If Jesus had made running water possible in her home, she’d still have all those other unmet needs.
And you and I, this city, this world, have more needs than an anti-virus for COVID-19, as real as that need is. We, too, have grief that needs comfort, fear that needs assuaging (whether of this disease or many other things), hopes and dreams that need God’s guidance and answer, longing for community that needs God’s embrace in other people. If God would miraculously end this health crisis this moment, all those other needs you have would still be unmet.
So while we help each other with the physical needs, what Jesus says to you today is: I can actually fill you up inside.
I can give you a spiritual anti-virus that protects your heart with God’s love and fills you with trust that nothing can separate you from God’s love. I can fill you with the life of God’s reign that I long for you to have, abundant life, even when viruses or death or loss or suffering happen. Even then, you’ll have life in me, hope inside, trust in God.

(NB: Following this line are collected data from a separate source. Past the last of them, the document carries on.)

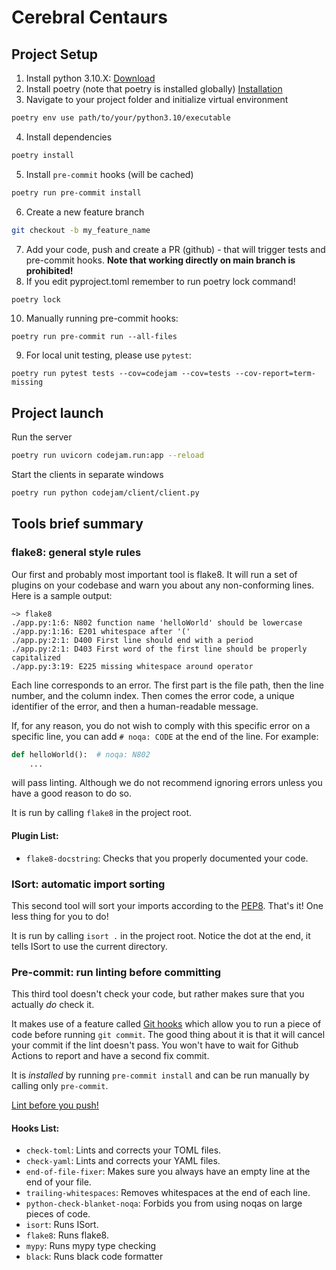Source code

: # Cerebral Centaurs

## Project Setup

1. Install python 3.10.X: [Download](https://www.python.org/downloads/)
2. Install poetry (note that poetry is installed globally) [Installation](https://python-poetry.org/docs/#installation)
3. Navigate to your project folder and initialize virtual environment
```bash
poetry env use path/to/your/python3.10/executable
```
4. Install dependencies
```bash
poetry install
```
5. Install `pre-commit` hooks (will be cached)
```bash
poetry run pre-commit install
```
6. Create a new feature branch
```bash
git checkout -b my_feature_name
```
7. Add your code, push and create a PR (github) - that will trigger tests and pre-commit hooks. **Note that working directly on main branch is prohibited!**
8. If you edit pyproject.toml remember to run poetry lock command!
```bash
poetry lock
```
10. Manually running pre-commit hooks:
```
poetry run pre-commit run --all-files
```

9. For local unit testing, please use `pytest`:
```
poetry run pytest tests --cov=codejam --cov=tests --cov-report=term-missing
```

## Project launch
Run the server
```bash
poetry run uvicorn codejam.run:app --reload
```

Start the clients in separate windows
```bash
poetry run python codejam/client/client.py
```

## Tools brief summary

### flake8: general style rules

Our first and probably most important tool is flake8. It will run a set of plugins on your codebase and warn you about any non-conforming lines.
Here is a sample output:
```
~> flake8
./app.py:1:6: N802 function name 'helloWorld' should be lowercase
./app.py:1:16: E201 whitespace after '('
./app.py:2:1: D400 First line should end with a period
./app.py:2:1: D403 First word of the first line should be properly capitalized
./app.py:3:19: E225 missing whitespace around operator
```

Each line corresponds to an error. The first part is the file path, then the line number, and the column index.
Then comes the error code, a unique identifier of the error, and then a human-readable message.

If, for any reason, you do not wish to comply with this specific error on a specific line, you can add `# noqa: CODE` at the end of the line.
For example:
```python
def helloWorld():  # noqa: N802
    ...
```
will pass linting. Although we do not recommend ignoring errors unless you have a good reason to do so.

It is run by calling `flake8` in the project root.

#### Plugin List:

- `flake8-docstring`: Checks that you properly documented your code.

### ISort: automatic import sorting

This second tool will sort your imports according to the [PEP8](https://www.python.org/dev/peps/pep-0008/#imports). That's it! One less thing for you to do!

It is run by calling `isort .` in the project root. Notice the dot at the end, it tells ISort to use the current directory.

### Pre-commit: run linting before committing

This third tool doesn't check your code, but rather makes sure that you actually *do* check it.

It makes use of a feature called [Git hooks](https://git-scm.com/book/en/v2/Customizing-Git-Git-Hooks) which allow you to run a piece of code before running `git commit`.
The good thing about it is that it will cancel your commit if the lint doesn't pass. You won't have to wait for Github Actions to report and have a second fix commit.

It is *installed* by running `pre-commit install` and can be run manually by calling only `pre-commit`.

[Lint before you push!](https://soundcloud.com/lemonsaurusrex/lint-before-you-push)

#### Hooks List:

- `check-toml`: Lints and corrects your TOML files.
- `check-yaml`: Lints and corrects your YAML files.
- `end-of-file-fixer`: Makes sure you always have an empty line at the end of your file.
- `trailing-whitespaces`: Removes whitespaces at the end of each line.
- `python-check-blanket-noqa`: Forbids you from using noqas on large pieces of code.
- `isort`: Runs ISort.
- `flake8`: Runs flake8.
- `mypy`: Runs mypy type checking
- `black`: Runs black code formatter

One of the biggest reasons we’re sad when sitting at home right now and not getting together is that we know that we get this spiritual anti-virus, this living water, this abundant life, when God meets us in our worship together. We come into that space expecting to meet God wherever we are in our lives. We don’t expect to leave with all our problems solved. But we do expect, because God is faithful and has given us this so many times, that God will be there in Word and Sacrament, and in the body of Christ around us. We know we will meet God’s love. We will sing God’s love. We will be filled with God’s love.
We always still need lunch after. Water. Some of us will take our medicines. But God’s living water, abundant life, unceasing love, will fill us to our core. And we know we are well. This we know, because this God has given week after week after week.
That’s what we’re missing this morning. But Jesus has good news for you.
It is Sunday morning. But I am, you are, actually with the Church right now.
Just as Jesus doesn’t offer a quick and easy solution that means we all can go to Mount Olive right now, Jesus also doesn’t abandon us.
You are Christ’s Body. So am I. And you and I are together, right now, in that Body. I am with the Body of Christ after all. Not physically, of course. But we know all about that. We know already that our loved ones who have died still gather at God’s Table when we do, and that in the mystery of the Eucharist the whole Church of all times and places gathers in song and is fed. Every time we eat the body of Christ and drink the cup of God’s salvation, we know we’re not just doing it with those we can actually see and touch.
This is why Jesus needs you to trust this living water he offers. You are embedded in God’s resurrection love, always, and if God’s Spirit is moving in you, and God’s Spirit is moving in me, and God’s Spirit is moving in all of us, we can never be alone.
This water Christ gives is “gushing up to life” in you, in me. Life in God’s new reign and reality. We just can’t physically see or touch each other right now.
But we are together.
Beloved in Christ, trust that. You are filled with life in God’s Spirit. In the prayers each of us offers this morning, we sing and pray together. And until we get to physically gather together in worship, since nothing can separate us from God’s love, nothing can separate us from each other, either.
God’s peace and grace be with you all.